**Supplied data:**
━━━

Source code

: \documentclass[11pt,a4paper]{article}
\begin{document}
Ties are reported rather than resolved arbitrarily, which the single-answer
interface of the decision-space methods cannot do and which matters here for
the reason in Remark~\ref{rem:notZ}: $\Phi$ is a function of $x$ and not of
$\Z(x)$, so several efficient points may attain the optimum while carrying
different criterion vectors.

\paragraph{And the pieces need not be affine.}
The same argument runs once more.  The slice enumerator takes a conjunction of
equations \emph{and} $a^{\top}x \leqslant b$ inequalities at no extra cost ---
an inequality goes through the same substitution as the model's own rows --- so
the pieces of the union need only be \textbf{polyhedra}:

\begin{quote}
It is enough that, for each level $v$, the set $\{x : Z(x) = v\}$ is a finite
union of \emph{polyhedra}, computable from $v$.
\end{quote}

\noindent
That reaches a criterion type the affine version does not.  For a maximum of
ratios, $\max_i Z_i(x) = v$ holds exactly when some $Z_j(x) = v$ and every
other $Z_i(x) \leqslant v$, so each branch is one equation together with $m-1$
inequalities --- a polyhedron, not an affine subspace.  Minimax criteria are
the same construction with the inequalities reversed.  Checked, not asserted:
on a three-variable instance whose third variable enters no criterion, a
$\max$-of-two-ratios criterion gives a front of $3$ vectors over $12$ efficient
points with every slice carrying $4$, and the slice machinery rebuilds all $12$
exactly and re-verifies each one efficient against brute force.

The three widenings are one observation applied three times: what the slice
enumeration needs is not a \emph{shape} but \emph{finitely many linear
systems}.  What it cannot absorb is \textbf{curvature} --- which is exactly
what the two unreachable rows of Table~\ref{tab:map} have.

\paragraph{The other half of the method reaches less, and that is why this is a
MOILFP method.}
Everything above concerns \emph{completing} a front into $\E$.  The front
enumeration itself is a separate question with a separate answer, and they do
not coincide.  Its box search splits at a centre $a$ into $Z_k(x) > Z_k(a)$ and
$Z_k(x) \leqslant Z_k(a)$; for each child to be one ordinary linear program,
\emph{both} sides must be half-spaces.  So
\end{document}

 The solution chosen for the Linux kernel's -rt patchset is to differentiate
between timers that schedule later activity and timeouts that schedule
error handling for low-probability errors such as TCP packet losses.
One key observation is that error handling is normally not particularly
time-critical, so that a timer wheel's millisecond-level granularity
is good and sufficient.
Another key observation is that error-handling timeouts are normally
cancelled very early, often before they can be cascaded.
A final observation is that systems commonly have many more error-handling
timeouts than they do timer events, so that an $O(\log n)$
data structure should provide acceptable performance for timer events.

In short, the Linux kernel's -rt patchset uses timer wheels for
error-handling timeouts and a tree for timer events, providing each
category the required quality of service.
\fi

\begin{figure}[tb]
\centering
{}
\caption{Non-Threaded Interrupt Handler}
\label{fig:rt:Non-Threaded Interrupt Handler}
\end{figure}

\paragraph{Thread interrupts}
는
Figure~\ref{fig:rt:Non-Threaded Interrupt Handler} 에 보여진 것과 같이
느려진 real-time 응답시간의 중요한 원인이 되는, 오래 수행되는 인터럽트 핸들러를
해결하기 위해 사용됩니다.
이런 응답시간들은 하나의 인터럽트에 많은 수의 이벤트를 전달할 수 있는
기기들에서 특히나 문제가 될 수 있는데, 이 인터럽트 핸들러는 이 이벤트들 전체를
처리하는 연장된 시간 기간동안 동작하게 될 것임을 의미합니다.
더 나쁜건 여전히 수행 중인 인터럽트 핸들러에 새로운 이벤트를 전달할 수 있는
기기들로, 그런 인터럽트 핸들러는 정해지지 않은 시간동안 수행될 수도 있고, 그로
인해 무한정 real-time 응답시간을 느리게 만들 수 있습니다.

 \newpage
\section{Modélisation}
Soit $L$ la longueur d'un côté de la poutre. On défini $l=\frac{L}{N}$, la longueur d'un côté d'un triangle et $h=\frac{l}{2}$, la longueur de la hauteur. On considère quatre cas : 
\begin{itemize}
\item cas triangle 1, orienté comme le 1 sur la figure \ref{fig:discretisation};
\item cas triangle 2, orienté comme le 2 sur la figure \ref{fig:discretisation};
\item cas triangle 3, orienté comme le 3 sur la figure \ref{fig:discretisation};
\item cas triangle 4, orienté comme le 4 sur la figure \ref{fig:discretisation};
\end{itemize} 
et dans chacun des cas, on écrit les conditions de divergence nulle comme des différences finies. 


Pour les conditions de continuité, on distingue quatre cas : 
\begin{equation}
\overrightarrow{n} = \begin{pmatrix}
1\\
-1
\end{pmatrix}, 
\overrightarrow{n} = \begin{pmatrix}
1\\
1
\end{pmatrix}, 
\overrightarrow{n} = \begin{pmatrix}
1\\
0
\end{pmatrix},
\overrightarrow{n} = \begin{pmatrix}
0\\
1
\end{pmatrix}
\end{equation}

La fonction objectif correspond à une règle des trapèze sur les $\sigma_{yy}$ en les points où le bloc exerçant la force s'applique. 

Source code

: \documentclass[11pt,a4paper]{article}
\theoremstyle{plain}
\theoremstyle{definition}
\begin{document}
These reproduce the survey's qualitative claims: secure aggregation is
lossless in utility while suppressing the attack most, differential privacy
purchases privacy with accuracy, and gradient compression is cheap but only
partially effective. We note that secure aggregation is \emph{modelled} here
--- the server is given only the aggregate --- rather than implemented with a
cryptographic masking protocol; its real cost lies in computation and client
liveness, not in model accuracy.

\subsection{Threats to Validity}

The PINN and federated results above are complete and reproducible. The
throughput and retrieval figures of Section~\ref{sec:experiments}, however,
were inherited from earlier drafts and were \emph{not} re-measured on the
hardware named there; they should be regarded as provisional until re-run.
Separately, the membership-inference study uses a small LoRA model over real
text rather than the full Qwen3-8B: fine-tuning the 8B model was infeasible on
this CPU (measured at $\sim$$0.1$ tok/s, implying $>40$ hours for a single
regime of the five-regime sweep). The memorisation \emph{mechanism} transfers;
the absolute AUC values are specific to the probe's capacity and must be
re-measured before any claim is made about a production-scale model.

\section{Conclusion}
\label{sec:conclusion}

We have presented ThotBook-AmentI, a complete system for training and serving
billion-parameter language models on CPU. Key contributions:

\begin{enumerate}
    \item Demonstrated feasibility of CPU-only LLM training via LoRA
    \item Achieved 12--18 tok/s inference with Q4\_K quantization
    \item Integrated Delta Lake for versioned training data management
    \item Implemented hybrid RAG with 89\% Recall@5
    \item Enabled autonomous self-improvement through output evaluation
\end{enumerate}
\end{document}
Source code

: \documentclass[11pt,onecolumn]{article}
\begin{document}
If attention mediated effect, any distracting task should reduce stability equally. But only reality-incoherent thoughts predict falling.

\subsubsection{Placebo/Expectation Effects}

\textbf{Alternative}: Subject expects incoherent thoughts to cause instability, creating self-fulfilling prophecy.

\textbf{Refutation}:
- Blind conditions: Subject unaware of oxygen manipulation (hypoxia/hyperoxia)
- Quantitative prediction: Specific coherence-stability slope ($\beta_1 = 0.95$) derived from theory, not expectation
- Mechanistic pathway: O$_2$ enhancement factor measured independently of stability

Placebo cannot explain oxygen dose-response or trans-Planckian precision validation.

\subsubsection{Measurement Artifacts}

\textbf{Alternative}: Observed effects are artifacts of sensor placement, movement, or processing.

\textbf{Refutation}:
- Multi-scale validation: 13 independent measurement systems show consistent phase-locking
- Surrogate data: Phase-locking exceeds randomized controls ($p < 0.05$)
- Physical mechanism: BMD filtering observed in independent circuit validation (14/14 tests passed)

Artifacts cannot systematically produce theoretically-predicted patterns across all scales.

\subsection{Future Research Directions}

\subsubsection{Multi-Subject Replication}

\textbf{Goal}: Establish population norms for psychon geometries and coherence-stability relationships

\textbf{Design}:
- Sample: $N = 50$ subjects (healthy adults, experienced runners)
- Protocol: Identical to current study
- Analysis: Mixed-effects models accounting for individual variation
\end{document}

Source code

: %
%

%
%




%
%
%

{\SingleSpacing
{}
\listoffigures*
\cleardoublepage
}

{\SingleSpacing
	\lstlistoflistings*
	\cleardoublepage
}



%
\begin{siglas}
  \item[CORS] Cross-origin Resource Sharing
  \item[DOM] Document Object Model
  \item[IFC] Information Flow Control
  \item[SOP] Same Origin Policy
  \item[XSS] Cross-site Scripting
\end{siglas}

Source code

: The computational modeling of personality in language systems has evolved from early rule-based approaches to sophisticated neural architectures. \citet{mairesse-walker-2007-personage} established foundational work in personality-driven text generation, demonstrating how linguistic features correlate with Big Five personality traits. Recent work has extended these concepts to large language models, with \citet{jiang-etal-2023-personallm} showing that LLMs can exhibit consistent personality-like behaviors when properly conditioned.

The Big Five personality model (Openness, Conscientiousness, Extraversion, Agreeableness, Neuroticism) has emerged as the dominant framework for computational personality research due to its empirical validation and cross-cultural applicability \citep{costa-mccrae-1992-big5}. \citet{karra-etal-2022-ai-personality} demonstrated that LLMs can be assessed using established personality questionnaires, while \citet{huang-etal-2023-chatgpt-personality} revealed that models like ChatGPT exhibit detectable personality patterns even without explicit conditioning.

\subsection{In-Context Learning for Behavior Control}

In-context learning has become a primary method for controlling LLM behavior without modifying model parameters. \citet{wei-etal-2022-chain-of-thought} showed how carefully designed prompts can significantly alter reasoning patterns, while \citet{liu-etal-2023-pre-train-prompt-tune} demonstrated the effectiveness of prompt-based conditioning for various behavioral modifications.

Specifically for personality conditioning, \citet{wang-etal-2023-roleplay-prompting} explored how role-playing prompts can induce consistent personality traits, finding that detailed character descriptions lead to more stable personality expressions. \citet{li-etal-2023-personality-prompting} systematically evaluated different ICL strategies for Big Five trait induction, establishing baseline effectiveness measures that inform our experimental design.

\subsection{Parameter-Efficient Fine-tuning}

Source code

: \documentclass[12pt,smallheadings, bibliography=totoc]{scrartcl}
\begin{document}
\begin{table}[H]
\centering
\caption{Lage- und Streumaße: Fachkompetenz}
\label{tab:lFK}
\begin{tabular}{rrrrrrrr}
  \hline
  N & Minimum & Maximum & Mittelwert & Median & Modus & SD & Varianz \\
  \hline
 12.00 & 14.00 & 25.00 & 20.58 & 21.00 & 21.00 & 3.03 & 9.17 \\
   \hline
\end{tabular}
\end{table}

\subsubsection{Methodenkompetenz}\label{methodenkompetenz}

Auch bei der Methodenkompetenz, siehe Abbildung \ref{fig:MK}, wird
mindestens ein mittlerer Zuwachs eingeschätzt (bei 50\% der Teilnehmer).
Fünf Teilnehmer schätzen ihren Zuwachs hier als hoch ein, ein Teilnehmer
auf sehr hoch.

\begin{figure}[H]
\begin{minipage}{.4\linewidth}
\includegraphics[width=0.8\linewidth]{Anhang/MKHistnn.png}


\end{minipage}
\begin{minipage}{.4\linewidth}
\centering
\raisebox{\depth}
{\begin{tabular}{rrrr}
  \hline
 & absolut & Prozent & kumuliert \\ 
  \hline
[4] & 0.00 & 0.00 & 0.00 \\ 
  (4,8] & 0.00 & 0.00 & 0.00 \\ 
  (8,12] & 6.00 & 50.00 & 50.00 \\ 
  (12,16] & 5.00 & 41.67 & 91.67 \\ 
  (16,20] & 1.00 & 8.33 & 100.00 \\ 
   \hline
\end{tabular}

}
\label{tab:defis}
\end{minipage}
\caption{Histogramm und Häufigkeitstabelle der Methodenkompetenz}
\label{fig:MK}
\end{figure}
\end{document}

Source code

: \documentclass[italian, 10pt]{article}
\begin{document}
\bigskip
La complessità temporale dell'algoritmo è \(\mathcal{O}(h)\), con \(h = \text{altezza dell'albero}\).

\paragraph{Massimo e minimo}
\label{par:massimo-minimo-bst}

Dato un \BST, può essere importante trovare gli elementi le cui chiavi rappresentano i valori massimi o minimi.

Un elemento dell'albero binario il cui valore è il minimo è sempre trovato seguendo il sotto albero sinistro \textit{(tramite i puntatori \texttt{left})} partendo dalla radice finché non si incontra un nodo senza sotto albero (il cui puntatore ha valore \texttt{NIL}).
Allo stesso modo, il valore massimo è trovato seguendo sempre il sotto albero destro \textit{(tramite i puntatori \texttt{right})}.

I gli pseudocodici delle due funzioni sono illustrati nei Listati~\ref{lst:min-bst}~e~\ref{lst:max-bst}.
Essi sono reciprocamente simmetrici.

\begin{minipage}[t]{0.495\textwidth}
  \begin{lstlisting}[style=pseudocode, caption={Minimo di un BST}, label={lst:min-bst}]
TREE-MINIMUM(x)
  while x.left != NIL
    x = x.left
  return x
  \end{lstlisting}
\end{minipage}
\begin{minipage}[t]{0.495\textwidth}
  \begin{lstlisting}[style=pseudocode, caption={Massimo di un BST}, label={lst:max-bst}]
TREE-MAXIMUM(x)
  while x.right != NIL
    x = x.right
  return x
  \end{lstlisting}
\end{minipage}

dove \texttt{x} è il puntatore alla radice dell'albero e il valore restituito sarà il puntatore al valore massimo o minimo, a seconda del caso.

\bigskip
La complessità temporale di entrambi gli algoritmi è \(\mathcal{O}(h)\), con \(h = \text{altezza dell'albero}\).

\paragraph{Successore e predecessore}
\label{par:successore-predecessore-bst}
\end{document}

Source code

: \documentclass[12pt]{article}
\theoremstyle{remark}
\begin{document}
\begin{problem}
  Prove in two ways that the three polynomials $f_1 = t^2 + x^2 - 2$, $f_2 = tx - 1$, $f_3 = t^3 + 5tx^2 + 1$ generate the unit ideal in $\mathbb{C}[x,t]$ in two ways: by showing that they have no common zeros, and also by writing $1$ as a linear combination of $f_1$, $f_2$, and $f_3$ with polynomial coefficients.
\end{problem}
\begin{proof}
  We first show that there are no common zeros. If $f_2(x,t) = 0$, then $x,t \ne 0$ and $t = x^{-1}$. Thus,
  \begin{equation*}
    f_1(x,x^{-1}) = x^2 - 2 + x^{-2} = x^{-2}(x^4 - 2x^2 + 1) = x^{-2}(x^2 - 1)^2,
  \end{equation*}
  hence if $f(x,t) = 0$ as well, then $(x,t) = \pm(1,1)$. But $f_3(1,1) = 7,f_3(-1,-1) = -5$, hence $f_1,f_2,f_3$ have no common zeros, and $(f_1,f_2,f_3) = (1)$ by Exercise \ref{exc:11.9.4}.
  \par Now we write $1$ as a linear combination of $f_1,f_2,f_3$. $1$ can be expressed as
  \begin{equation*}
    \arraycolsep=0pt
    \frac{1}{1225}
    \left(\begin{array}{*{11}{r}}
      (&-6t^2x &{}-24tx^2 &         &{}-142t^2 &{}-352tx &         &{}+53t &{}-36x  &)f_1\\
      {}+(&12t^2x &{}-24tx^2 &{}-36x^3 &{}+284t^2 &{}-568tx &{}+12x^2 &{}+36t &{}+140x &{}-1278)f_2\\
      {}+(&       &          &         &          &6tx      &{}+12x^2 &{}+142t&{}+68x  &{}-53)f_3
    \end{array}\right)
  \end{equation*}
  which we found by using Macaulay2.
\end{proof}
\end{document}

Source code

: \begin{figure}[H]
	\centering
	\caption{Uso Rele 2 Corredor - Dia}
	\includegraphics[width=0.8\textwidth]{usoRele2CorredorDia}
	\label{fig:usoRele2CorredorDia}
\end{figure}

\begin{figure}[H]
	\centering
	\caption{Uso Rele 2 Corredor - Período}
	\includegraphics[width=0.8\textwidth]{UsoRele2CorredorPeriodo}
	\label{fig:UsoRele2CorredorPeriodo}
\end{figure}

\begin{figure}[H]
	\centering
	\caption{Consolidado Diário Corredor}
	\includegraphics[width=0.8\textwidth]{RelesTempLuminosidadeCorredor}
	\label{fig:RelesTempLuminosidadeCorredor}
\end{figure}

━━━

**Problem requirements:** Out of the entries above, write out only the lines between the line holding "lossless in utility" and the line holding "- Blind conditions: Subject", inclusive, each exactly as given.

**Exercise response:**
lossless in utility while suppressing the attack most, differential privacy
purchases privacy with accuracy, and gradient compression is cheap but only
partially effective. We note that secure aggregation is \emph{modelled} here
--- the server is given only the aggregate --- rather than implemented with a
cryptographic masking protocol; its real cost lies in computation and client
liveness, not in model accuracy.

\subsection{Threats to Validity}

The PINN and federated results above are complete and reproducible. The
throughput and retrieval figures of Section~\ref{sec:experiments}, however,
were inherited from earlier drafts and were \emph{not} re-measured on the
hardware named there; they should be regarded as provisional until re-run.
Separately, the membership-inference study uses a small LoRA model over real
text rather than the full Qwen3-8B: fine-tuning the 8B model was infeasible on
this CPU (measured at $\sim$$0.1$ tok/s, implying $>40$ hours for a single
regime of the five-regime sweep). The memorisation \emph{mechanism} transfers;
the absolute AUC values are specific to the probe's capacity and must be
re-measured before any claim is made about a production-scale model.

\section{Conclusion}
\label{sec:conclusion}

We have presented ThotBook-AmentI, a complete system for training and serving
billion-parameter language models on CPU. Key contributions:

\begin{enumerate}
    \item Demonstrated feasibility of CPU-only LLM training via LoRA
    \item Achieved 12--18 tok/s inference with Q4\_K quantization
    \item Integrated Delta Lake for versioned training data management
    \item Implemented hybrid RAG with 89\% Recall@5
    \item Enabled autonomous self-improvement through output evaluation
\end{enumerate}
\end{document}
Source code

: \documentclass[11pt,onecolumn]{article}
\begin{document}
If attention mediated effect, any distracting task should reduce stability equally. But only reality-incoherent thoughts predict falling.

\subsubsection{Placebo/Expectation Effects}

\textbf{Alternative}: Subject expects incoherent thoughts to cause instability, creating self-fulfilling prophecy.

\textbf{Refutation}:
- Blind conditions: Subject unaware of oxygen manipulation (hypoxia/hyperoxia)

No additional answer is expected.